In February 2023, they accompanied Marco Mengoni in his cover of "Let It Be", during the 73rd Sanremo Music Festival in Italy.

In May 2023, a group comprising members of the Kingdom Choir performed (as the Ascension Choir) at the Coronation of Charles III and Camilla, where they sang the a capella work "Alleluia (O Sing Praises)" composed for the event by Debbie Wiseman.

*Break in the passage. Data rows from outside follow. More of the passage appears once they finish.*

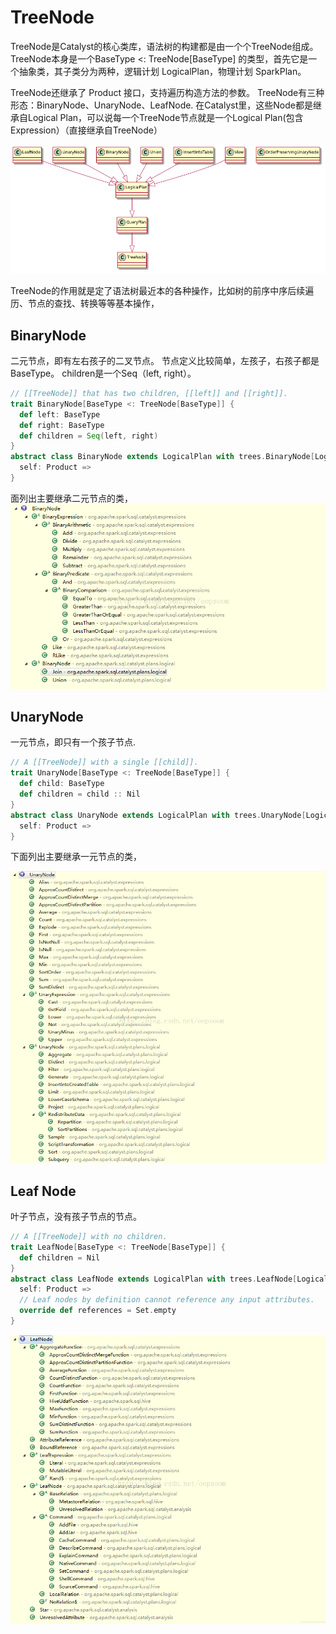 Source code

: # TreeNode

TreeNode是Catalyst的核心类库，语法树的构建都是由一个个TreeNode组成。TreeNode本身是一个BaseType <: TreeNode[BaseType] 的类型，首先它是一个抽象类，其子类分为两种，逻辑计划 LogicalPlan，物理计划 SparkPlan。

TreeNode还继承了 Product 接口，支持遍历构造方法的参数。
TreeNode有三种形态：BinaryNode、UnaryNode、LeafNode.
在Catalyst里，这些Node都是继承自Logical Plan，可以说每一个TreeNode节点就是一个Logical Plan(包含Expression）（直接继承自TreeNode）

![TreeNode](images/plantuml7083094839556630408.png)

TreeNode的作用就是定了语法树最近本的各种操作，比如树的前序中序后续遍历、节点的查找、转换等等基本操作，

## BinaryNode

二元节点，即有左右孩子的二叉节点。 节点定义比较简单，左孩子，右孩子都是BaseType。 children是一个Seq（left, right）。

```scala
// [[TreeNode]] that has two children, [[left]] and [[right]]. 
trait BinaryNode[BaseType <: TreeNode[BaseType]] { 
  def left: BaseType 
  def right: BaseType 
  def children = Seq(left, right) 
} 
abstract class BinaryNode extends LogicalPlan with trees.BinaryNode[LogicalPlan] { 
  self: Product => 
}
```

面列出主要继承二元节点的类，
![BinaryNode](images/20140724143759464.png)

## UnaryNode

一元节点，即只有一个孩子节点.

```scala
// A [[TreeNode]] with a single [[child]]. 
trait UnaryNode[BaseType <: TreeNode[BaseType]] { 
  def child: BaseType 
  def children = child :: Nil 
} 
abstract class UnaryNode extends LogicalPlan with trees.UnaryNode[LogicalPlan] { 
  self: Product => 
}
```

下面列出主要继承一元节点的类，

![UnaryNode](images/20140724144134791.png)

## Leaf Node

叶子节点，没有孩子节点的节点。

```scala
// A [[TreeNode]] with no children. 
trait LeafNode[BaseType <: TreeNode[BaseType]] { 
  def children = Nil 
} 
abstract class LeafNode extends LogicalPlan with trees.LeafNode[LogicalPlan] { 
  self: Product => 
  // Leaf nodes by definition cannot reference any input attributes. 
  override def references = Set.empty 
}
```

![LeafNode](images/20140724144011812.png)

In November 2023, a celebration concert, to mark 30 years of the choir and a new single entitled "Let It Rain", is held in the Queen Elizabeth Hall. "Let It Rain" is published and released by Luco Music Group.

==Discography==
===Albums===

| Title and details | Notes |
|---|---|
| Stand by Me Type: Album; Released: 2018; Record Label: Sony Music; |  |
| No. | Title | Length |
|---|---|---|
| 1. | "Stand by Me" | 3:37 |
| 2. | "All of Me" | 4:33 |
| 3. | "I Say a Little Prayer" | 3:38 |
| 4. | "Blinded by Your Grace, Pt. 2" | 4:06 |
| 5. | "Make You Feel My Love" | 3:34 |
| 6. | "Something Inside So Strong" | 5:05 |
| 7. | "Halo" | 4:02 |
| 8. | "Golden" | 3:35 |
| 9. | "Lovely Day" | 3:43 |
| 10. | "Harvest for the World" | 4:08 |
| 11. | "Fix You" | 5:54 |
| 12. | "Amazing Grace" | 3:32 |
| 13. | "Chases" | 3:54 |
| 14. | "You're the Voice" | 4:00 |
| 15. | "Hark! The Herald Angels Sing" | 4:08 |

===Singles===
- 2018: "Stand by Me"
- 2023: "Not Giving Up"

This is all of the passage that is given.